Trial to determine fate of Kentucky's lone abortion clinic

Trial to determine fate of Kentucky's lone abortion clinic

If the EMW Women's Surgical Center in Louisville were to close, Kentucky would become the first state in the nation without an abortion clinic.

Citing the U.S. Supreme Court ruling that past year struck down similar restrictions imposed by a Texas law, lawyers for the clinic argue the requirements are not only unconstitutional, but also unnecessary, because federal law requires local hospitals to accept any patient in an emergency, and Louisville Metro Emergency Medical Services will transport patients without such agreements.

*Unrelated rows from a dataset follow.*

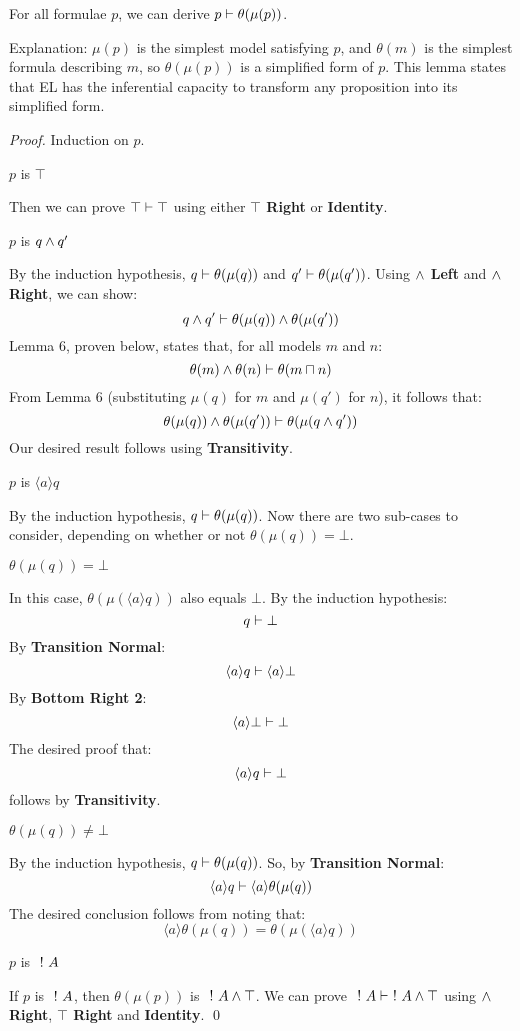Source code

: \begin{lemma}
For all formulae $p$, we can derive $p \vdash \theta(\mu(p))$.
\end{lemma}
Explanation: $\mu(p)$ is the simplest model satisfying $p$, and $\theta(m)$ is the simplest formula describing $m$, so $\theta(\mu(p))$ is a simplified form of $p$. This lemma states that EL has the inferential capacity to transform any proposition into its simplified form.
\begin{proof}
Induction on $p$.

\setcounter{mycase}{0}

\begin{mycase}
$p$ is $\top$
\end{mycase}
Then we can prove  $\top \vdash \top$ using either {\bf $\top$ Right} or {\bf Identity}.

\begin{mycase}
$p$ is $q \land q'$
\end{mycase}
By the induction hypothesis, $q \vdash \theta(\mu(q))$ and $q' \vdash \theta(\mu(q'))$.
Using {\bf $\land$ Left} and {\bf $\land$ Right}, we can show:
\[
q \land q' \vdash \theta(\mu(q)) \land \theta(\mu(q'))
\]
Lemma 6, proven below, states that, for all models $m$ and $n$:
\[
\theta(m) \land \theta(n) \vdash \theta (m \sqcap n)
\]
From Lemma 6 (substituting $\mu(q)$ for $m$ and $\mu(q')$ for $n$), it follows that:
\[
\theta(\mu(q)) \land \theta(\mu(q')) \vdash \theta(\mu(q \land q'))
\]
Our desired result follows using {\bf Transitivity}.

\begin{mycase}
$p$ is $\langle a \rangle q$
\end{mycase}
By the induction hypothesis, $q \vdash \theta(\mu(q))$.
Now there are two sub-cases to consider, depending on whether or not $\theta(\mu(q)) = \bot$.
\begin{subcase}
$\theta(\mu(q)) = \bot$
\end{subcase}
In this case, $\theta(\mu(\langle a \rangle q))$ also equals $\bot$. 
By the induction hypothesis:
\[
q \vdash \bot
\]
By {\bf Transition Normal}:
\[
\langle a \rangle q \vdash \langle a \rangle \bot
\]
By {\bf Bottom Right 2}:
\[
\langle a \rangle \bot \vdash \bot
\]
The desired proof that:
\[
\langle a \rangle q \vdash \bot
\]
follows by {\bf Transitivity}.
\begin{subcase}
$\theta(\mu(q)) \neq \bot$
\end{subcase}
By the induction hypothesis, $q \vdash \theta(\mu(q))$.
So, by {\bf Transition Normal}:
\[
\langle a \rangle q \vdash \langle a \rangle \theta(\mu(q))
\]
The desired conclusion follows from noting that:
\[
 \langle a \rangle \theta(\mu(q)) = \theta(\mu(\langle a \rangle q))
 \]
 \begin{mycase}
$p$ is $\ ! \  A$
\end{mycase}
If $p$ is $\ ! \  A$, then $ \theta(\mu(p))$ is $\ ! \  A \land \top$.
We can prove $\ ! \  A \vdash \ ! \  A \land \top$ using {\bf $\land$ Right}, {\bf $\top$ Right} and {\bf Identity}.
\qed
\end{proof}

In opening statements, attorneys for the EMW Women's Surgical Center said the state was imposing unattainable, arbitrary regulations about transfer agreements with an ambulance company at a hospital. The Supreme Court has found that access to an abortion must be guaranteed, but it remains to be seen whether eliminating every clinic in a single state would pass that test.

The administration argues that the abortion clinic did not have the proper documentation on ambulatory services in case an abortion goes wrong.

The trial revolves around a state law requiring the clinic to have agreements with a hospital and an ambulance service in case of emergencies.

The state's lawyers took aim at claims the requirements aren't medically essential.

Bevin is a vocal abortion opponent who has called himself an "unapologetically pro-life individual".

The EMW clinic has been on the defensive since Bevin's election in 2015.

State regulators say the transfer agreements protect women's health.

The argument is over a transfer agreement. "It could be the first surgically abortion-free state in the United States of America".

The lawsuit is one of two pitting the clinic against the state. The law says she can avert her eyes. IN and Kentucky's Planned Parenthoods also joined the lawsuit.

Despite that ruling, conservative legislatures and Republican governors such as Kentucky's Matt Bevin have continued to tighten new regulations on abortion clinics.

Planned Parenthood joined the lawsuit because it alleges that Gov. Matt Bevin and "his administration waged a "campaign of fear and intimidation"-including a threat to block millions of dollars in public funds from University of Louisville Hospital-to prevent Planned Parenthood from getting a license", the Courier-Journal reports".

We will be there as it plays out in court. "Or will Kentucky be the harbinger of a future where the right to abortion only exists if you live in the right zip code?"